El mundo da vueltas,
y hoy llaman traidor a quien
quisieron utilizar como moneda de cambio electoral. ¡Pero
para un sapo hay una culebra! Y nada pasa en esta vida sin producir
un efecto.
Hoy
escribo sobre la revolución, por eso es que, pueda ser, muy pocos
entiendan esta columna: he revolucionado mi
lenguaje para parecerme más a quienes critico. Hoy escribo sin
sentido pero con iras, como la sabatina. Sin prisa pero sin
detenerme, como las reformas tributarias y económicas de la última
década. Sin gracia pero sonriendo, como alguna ex presidente de la
Asamblea.

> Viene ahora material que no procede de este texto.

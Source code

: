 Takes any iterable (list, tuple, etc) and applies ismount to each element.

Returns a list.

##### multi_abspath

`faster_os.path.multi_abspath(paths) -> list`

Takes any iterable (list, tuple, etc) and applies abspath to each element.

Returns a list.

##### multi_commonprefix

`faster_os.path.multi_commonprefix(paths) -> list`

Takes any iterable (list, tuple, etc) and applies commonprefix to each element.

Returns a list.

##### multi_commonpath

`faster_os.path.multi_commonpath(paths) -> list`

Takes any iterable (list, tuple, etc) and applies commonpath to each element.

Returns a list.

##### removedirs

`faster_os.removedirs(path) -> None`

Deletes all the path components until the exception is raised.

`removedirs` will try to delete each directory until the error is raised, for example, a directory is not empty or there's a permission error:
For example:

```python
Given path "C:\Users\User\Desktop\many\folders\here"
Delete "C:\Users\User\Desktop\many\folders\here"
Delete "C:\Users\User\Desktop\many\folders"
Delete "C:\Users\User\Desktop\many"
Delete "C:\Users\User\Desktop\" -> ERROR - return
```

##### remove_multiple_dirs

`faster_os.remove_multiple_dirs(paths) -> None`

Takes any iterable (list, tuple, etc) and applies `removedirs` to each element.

Sin ganas, pero haciendo, como contratista impago. Sin
esperanza, pero haciendo, como cualquier otro ecuatoriano en los
últimos años.
Es
que la revolución nos tocó a todos: de entrada, algunos y algunas
se extrañan si no pongo todos y todas o porque le puse ex presidentE
a la que se hizo llamar (estúpidamente) presidentA. Si
usted, vecino, no entiende qué gusto le encuentra su guagua a ese
bendito spinner, yo no
sé que gusto tienen algunos colegas de decirle juezA a LA juez.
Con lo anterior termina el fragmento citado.